Task material:
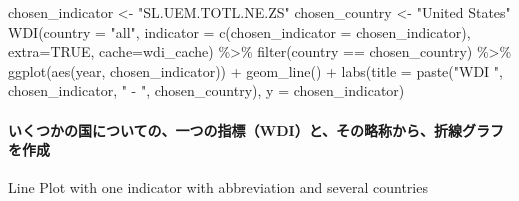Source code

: \documentclass[
]{bxjsbook}
\newenvironment{Shaded}{\begin{snugshade}}{\end{snugshade}}
\newcommand{\AttributeTok}[1]{\textcolor[rgb]{0.77,0.63,0.00}{#1}}
\newcommand{\ConstantTok}[1]{\textcolor[rgb]{0.00,0.00,0.00}{#1}}
\newcommand{\FunctionTok}[1]{\textcolor[rgb]{0.00,0.00,0.00}{#1}}
\newcommand{\NormalTok}[1]{#1}
\newcommand{\OtherTok}[1]{\textcolor[rgb]{0.56,0.35,0.01}{#1}}
\newcommand{\SpecialCharTok}[1]{\textcolor[rgb]{0.00,0.00,0.00}{#1}}
\newcommand{\StringTok}[1]{\textcolor[rgb]{0.31,0.60,0.02}{#1}}
\theoremstyle{definition}
\theoremstyle{definition}
\theoremstyle{definition}
\theoremstyle{definition}
\theoremstyle{remark}
\begin{document}
\begin{Shaded}
\begin{Highlighting}[]
\NormalTok{chosen\_indicator }\OtherTok{\textless{}{-}} \StringTok{"SL.UEM.TOTL.NE.ZS"}
\NormalTok{chosen\_country }\OtherTok{\textless{}{-}} \StringTok{"United States"}
\FunctionTok{WDI}\NormalTok{(}\AttributeTok{country =} \StringTok{"all"}\NormalTok{, }\AttributeTok{indicator =} \FunctionTok{c}\NormalTok{(}\AttributeTok{chosen\_indicator =}\NormalTok{ chosen\_indicator), }
    \AttributeTok{extra=}\ConstantTok{TRUE}\NormalTok{, }\AttributeTok{cache=}\NormalTok{wdi\_cache) }\SpecialCharTok{\%\textgreater{}\%}
  \FunctionTok{filter}\NormalTok{(country }\SpecialCharTok{==}\NormalTok{ chosen\_country) }\SpecialCharTok{\%\textgreater{}\%} 
  \FunctionTok{ggplot}\NormalTok{(}\FunctionTok{aes}\NormalTok{(year, chosen\_indicator)) }\SpecialCharTok{+} \FunctionTok{geom\_line}\NormalTok{() }\SpecialCharTok{+}
  \FunctionTok{labs}\NormalTok{(}\AttributeTok{title =} \FunctionTok{paste}\NormalTok{(}\StringTok{"WDI "}\NormalTok{, chosen\_indicator, }\StringTok{" {-} "}\NormalTok{, chosen\_country), }
       \AttributeTok{y =}\NormalTok{ chosen\_indicator)}
\end{Highlighting}
\end{Shaded}

\hypertarget{ux3044ux304fux3064ux304bux306eux56fdux306bux3064ux3044ux3066ux306eux4e00ux3064ux306eux6307ux6a19wdiux3068ux305dux306eux7565ux79f0ux304bux3089ux6298ux7ddaux30b0ux30e9ux30d5ux3092ux4f5cux6210}{%
\paragraph{いくつかの国についての、一つの指標（WDI）と、その略称から、折線グラフを作成}\label{ux3044ux304fux3064ux304bux306eux56fdux306bux3064ux3044ux3066ux306eux4e00ux3064ux306eux6307ux6a19wdiux3068ux305dux306eux7565ux79f0ux304bux3089ux6298ux7ddaux30b0ux30e9ux30d5ux3092ux4f5cux6210}}

Line Plot with one indicator with abbreviation and several countries
\end{document}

Exercise brief: Which lines in the data hold the string "ConstantTok"? Copy each of them.

Task answer:
\newcommand{\ConstantTok}[1]{\textcolor[rgb]{0.00,0.00,0.00}{#1}}
    \AttributeTok{extra=}\ConstantTok{TRUE}\NormalTok{, }\AttributeTok{cache=}\NormalTok{wdi\_cache) }\SpecialCharTok{\%\textgreater{}\%}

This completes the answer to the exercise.